Spark and its fellow Southern Cross Cable shareholders have inked agreements and received regulatory approval for Telstra to become a 25 per cent shareholder.
Telstra will also become an anchor customer of the new Southern Cross Next undersea cable, the building of which will now proceed.
Next has been developed as an extension of the existing Southern Cross cable ecosystem and when completed is expected to be the lowest latency path from Australia and New Zealand to the United States, Spark said.
"The transaction will complete subject to certain conditions being satisfied," the company said. "These are procedural in nature and are expected to be satisfied within the next few days."
Shareholdings in the cable company before the deal were Spark 50 per cent, SingTel Optus 40 per cent and Verizon Business 10 per cent.

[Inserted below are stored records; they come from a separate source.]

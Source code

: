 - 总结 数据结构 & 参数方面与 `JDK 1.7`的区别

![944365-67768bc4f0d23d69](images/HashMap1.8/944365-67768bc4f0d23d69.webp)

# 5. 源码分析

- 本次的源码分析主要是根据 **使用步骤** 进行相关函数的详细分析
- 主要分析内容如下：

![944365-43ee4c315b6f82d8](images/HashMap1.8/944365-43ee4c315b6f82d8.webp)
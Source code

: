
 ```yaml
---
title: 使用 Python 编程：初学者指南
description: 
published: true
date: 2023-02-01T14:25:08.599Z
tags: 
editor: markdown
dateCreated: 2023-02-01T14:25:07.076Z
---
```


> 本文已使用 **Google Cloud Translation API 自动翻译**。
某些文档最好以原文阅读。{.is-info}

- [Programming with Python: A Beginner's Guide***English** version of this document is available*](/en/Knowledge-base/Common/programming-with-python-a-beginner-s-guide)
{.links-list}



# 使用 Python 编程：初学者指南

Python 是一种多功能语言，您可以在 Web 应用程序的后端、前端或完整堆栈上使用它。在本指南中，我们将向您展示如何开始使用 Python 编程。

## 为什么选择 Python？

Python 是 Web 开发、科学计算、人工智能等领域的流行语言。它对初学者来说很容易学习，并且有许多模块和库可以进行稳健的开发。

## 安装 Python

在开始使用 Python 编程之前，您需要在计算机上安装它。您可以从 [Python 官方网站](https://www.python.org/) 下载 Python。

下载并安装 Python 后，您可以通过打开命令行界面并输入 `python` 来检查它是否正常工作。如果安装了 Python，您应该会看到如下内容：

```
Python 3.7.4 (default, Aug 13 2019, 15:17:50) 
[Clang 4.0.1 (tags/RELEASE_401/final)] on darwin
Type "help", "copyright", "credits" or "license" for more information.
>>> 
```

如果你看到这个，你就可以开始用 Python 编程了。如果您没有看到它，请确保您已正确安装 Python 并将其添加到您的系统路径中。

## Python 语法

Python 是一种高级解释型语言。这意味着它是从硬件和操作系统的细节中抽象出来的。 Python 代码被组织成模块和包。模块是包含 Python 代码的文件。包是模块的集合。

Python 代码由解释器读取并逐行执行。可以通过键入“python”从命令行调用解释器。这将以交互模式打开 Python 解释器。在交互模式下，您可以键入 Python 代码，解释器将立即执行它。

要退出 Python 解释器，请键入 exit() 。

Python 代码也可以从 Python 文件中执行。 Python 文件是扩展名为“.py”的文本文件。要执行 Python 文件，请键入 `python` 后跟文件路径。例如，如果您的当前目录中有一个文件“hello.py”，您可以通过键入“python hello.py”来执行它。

The approximate shareholdings after the deal will be Spark 40 per cent, Singtel/Optus 33 per cent, Telstra 25 per cent and Verizon 2 per cent.
Build costs for Southern Cross Next are expected to be approximately US$300 million and will be funded via a combination of debt held by Southern Cross, the retention of dividend streams from the existing cable network during the build phase and further equity investment by Southern Cross shareholders.
Spark said no dividends expected to be received from Southern Cross in the 2020 and 2021 financial years. The company's results have already been impacted in 2019 by the loss of those dividends.
As a consequence of the deal, Telstra will become a Southern Cross shareholder and Spark’s shareholding will be diluted from 50 per cent to approximately 40 per cent.
Spark expects to contribute a total of between $70 and $90 million of equity across 2020, 2021 and 2022.
The new cable will deliver greater certainty of supply and is expected to generate strong long-term returns, with dividend receipts expected to resume from 2022.
Southern Cross and Alcatel Submarine Networks sealed an agreement in April for the supply of the cable.